It’s a scenario straight out of Kafka.
On June 2 of last year, Bay Ridge resident Eric Rouda got a parking ticket for, ostensibly, violating alternate side parking regulations.
However, the sign on which those regulations were posted was west of the spot where the car was parked, on Senator Street between Fourth and Fifth avenues — with an arrow indicating that the regulations applied only east of the sign.
It should have been a quick and easy dismissal, thought Rouda, who forwarded photos indicating the placement of the sign relative to the location of his vehicle to the Parking Violations Bureau with his not−guilty plea. In addition, he pointed out that the ticket erroneously indicated that the car was parked across from 416 Senator; that, he noted, would have put his car in the middle of a curb cut leading to a commercial parking lot, where it was not, in fact, parked.
Unfortunately, however, Rouda appears to have underestimated the ability of a bureaucracy to reaffirm even its most obvious mistakes.
Last September, Administrative Law Judge Richard Friedman upheld the ticket, noting that the photograph included with the not−guilty plea, “Gives no indication as to where it was taken and it does not clearly show the placement of the signs on the block, from corner to corner. This is not a persuasively presented defense.”
Not surprisingly, Rouda appealed. This time, he included several other photos showing the sign and the parking lot curb cut opposite 416.
That didn’t help either. On October 8th, Rouda’s appeal was denied, whereupon he turned to Community Board 10, which asked the Department of Transportation (DOT) for documentation proving that the portion of curb where the car had been parked was not governed by alternate side parking rules on the date of the summons. That documentation was forwarded by CB 10 District Manager Josephine Beckmann to the Department of Finance (DOF) in January.
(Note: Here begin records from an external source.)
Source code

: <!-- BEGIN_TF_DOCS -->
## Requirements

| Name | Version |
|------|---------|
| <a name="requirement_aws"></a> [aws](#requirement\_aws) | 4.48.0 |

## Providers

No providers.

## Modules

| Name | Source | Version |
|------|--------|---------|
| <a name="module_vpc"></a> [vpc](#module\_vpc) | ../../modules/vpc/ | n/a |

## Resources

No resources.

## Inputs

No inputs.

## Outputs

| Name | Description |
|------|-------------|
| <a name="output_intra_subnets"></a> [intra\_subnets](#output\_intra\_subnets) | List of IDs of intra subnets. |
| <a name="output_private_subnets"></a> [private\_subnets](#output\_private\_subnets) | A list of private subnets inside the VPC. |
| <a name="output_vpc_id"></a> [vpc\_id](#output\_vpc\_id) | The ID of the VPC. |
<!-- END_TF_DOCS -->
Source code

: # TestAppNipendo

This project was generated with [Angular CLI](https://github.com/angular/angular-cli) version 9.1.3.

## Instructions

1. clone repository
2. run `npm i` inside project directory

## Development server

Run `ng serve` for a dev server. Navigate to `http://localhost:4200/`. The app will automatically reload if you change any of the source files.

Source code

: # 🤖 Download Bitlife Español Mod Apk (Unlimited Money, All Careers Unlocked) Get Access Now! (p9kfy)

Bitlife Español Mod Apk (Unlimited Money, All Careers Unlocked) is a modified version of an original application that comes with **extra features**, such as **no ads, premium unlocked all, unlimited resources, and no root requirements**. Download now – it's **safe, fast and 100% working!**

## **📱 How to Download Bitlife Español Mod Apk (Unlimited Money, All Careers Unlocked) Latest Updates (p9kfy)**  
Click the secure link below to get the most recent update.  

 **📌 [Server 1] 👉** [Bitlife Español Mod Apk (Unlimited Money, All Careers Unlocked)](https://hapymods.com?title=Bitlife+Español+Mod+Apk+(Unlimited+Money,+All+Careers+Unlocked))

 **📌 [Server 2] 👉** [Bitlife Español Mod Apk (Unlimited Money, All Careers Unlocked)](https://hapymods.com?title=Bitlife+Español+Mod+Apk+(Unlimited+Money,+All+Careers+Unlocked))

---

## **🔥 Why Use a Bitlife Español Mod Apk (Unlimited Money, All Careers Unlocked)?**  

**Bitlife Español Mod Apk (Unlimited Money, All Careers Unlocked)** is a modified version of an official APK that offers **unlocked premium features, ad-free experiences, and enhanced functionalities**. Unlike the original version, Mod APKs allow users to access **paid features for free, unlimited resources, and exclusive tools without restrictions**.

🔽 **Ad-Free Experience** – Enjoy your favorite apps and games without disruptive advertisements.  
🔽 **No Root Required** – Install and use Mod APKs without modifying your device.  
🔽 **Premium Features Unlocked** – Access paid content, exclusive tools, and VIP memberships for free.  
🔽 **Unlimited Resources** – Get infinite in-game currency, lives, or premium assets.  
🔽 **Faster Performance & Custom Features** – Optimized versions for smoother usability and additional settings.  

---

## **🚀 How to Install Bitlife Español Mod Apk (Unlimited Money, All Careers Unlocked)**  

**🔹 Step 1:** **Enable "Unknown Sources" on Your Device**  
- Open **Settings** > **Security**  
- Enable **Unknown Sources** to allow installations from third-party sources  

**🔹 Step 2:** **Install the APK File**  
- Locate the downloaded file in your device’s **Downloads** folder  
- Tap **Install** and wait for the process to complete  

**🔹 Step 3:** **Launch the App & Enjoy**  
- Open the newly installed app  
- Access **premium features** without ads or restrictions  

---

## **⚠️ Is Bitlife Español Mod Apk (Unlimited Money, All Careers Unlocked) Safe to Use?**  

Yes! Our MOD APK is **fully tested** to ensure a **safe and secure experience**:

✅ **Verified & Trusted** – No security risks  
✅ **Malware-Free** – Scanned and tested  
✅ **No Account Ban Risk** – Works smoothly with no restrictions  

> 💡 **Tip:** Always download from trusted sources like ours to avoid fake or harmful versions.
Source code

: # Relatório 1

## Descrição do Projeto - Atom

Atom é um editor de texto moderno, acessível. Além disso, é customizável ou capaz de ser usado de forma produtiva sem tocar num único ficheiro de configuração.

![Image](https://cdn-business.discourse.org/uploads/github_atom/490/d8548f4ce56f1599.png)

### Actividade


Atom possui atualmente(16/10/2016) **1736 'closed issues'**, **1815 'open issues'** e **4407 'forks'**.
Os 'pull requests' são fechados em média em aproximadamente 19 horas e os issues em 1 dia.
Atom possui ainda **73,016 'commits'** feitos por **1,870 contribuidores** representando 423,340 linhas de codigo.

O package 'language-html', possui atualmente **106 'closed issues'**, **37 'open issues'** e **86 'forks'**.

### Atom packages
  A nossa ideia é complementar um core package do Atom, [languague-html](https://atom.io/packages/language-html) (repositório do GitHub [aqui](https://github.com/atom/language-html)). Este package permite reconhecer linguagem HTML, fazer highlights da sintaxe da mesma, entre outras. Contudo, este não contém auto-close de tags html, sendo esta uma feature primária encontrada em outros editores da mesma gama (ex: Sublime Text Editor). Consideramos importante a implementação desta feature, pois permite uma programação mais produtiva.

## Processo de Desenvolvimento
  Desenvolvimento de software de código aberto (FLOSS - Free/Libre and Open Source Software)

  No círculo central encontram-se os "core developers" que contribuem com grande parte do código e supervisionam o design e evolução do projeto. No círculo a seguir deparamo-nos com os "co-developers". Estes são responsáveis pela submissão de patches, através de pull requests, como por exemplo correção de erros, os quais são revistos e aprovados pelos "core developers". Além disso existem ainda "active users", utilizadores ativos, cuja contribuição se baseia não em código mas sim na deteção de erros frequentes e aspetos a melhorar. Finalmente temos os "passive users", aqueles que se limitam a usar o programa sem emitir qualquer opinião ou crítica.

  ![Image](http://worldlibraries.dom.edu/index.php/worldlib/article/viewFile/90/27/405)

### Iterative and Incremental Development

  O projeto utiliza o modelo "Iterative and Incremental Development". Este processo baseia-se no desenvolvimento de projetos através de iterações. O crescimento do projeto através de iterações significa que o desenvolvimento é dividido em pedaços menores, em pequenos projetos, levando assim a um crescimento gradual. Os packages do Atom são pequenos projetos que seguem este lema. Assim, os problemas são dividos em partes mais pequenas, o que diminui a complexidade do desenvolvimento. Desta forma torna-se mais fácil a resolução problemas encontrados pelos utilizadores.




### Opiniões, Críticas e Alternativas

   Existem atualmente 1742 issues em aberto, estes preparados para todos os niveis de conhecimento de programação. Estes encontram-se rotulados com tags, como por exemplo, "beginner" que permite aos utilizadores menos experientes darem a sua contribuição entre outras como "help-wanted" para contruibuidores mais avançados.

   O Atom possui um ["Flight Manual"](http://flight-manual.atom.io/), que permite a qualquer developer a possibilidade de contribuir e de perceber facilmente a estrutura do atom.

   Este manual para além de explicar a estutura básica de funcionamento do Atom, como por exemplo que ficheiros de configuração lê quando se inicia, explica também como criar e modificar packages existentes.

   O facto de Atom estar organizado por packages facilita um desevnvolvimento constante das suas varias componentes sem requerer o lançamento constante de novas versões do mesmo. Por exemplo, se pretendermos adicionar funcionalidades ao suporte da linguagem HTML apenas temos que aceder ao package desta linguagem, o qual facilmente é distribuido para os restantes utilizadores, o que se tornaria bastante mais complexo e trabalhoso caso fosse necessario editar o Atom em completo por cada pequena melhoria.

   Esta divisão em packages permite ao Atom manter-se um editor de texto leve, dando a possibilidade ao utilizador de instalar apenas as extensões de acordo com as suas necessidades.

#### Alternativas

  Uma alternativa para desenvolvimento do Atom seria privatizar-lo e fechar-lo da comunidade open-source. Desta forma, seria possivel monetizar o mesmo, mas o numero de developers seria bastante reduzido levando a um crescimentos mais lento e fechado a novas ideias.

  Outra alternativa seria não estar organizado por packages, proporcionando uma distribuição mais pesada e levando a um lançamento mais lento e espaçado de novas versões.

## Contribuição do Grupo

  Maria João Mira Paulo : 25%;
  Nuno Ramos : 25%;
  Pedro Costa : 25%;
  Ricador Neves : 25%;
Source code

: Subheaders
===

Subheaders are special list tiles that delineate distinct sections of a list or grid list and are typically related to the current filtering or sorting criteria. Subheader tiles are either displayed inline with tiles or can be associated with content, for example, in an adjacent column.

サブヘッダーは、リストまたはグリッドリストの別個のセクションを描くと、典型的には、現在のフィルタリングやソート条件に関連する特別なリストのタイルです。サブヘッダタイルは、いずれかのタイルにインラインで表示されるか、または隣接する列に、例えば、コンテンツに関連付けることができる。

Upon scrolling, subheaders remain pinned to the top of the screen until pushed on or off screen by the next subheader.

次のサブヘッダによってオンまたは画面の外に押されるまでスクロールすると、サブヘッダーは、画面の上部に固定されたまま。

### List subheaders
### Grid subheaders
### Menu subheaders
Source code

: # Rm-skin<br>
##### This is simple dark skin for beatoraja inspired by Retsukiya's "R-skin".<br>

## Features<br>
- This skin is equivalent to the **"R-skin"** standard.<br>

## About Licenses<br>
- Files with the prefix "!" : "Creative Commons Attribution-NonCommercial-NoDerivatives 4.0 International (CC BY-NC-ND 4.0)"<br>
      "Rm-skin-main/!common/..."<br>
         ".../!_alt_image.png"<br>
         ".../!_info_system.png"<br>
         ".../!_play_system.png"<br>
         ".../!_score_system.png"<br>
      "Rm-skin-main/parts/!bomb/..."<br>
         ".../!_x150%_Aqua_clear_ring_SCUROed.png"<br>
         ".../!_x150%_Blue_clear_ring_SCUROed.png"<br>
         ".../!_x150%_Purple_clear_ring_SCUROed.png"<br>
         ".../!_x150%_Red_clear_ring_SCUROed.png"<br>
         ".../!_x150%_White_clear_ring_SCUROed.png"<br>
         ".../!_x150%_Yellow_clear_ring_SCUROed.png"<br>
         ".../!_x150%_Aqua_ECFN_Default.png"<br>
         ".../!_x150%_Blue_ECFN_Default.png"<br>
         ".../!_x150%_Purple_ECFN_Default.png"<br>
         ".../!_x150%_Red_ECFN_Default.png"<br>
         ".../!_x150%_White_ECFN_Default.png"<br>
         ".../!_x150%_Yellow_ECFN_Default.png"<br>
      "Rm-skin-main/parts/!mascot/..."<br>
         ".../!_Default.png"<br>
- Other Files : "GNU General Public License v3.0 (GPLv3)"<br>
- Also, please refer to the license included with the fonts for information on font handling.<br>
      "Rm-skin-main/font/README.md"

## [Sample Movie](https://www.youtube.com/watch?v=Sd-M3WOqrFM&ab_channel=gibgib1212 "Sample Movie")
Beckmann also included a memo from DOT indicating that the agency had “submitted a work order on November 14th to have the ‘No Parking 8:30 − 10 am’ with a single arrow changed to ‘No Parking 8:30 to 10 am’ with a double arrow, indicating no parking 8:30 − 10 am in both directions,” a clear indication that existing alternate side parking signage did not govern the entire length of curb. Beckmann also reminded DOF that the car had been parked “before the sign signaling the beginning of alternate side parking.”
That effort, too, was rejected. On April 30th, DOF’s Laurie Kilpatrick sent a letter to Rouda again turning down his appeal −− though she did include an alternate side parking suspension calendar −− and telling him that his only remaining alternative would be an Article 78 hearing in state Supreme Court.
In a stunning display of the absence of logic, Kilpatrick wrote, “From the letter that you submitted, you indicate and the date on the letter written by The Department of Transportation shows that they received a request to change the signs on or about December 2008. As of that date, the signs in question had not yet been changed.”
Then, in the next paragraph, Kilpatrick refutes her own argument, noting, “At the time the summons was issued, your vehicle was not in compliance with the parking laws of New York City and as such, was cited correctly. The traffic agent and the hearing and appeals panel judges had no way of knowing that over six months later, these signs would be found defective and would be changed.”
“It’s so ludicrous,” a frustrated Rouda told this paper.
“The signs were clearly wrong,” Beckmann added. “If the alternate side parking regulations were for the whole block, the signs didn’t indicate that. DOT wouldn’t have made that kind of change (in the signage) if there weren’t an error. The ticket should never have been issued, but they didn’t see it that way.”
By press time, DOF did not respond to a request for comment.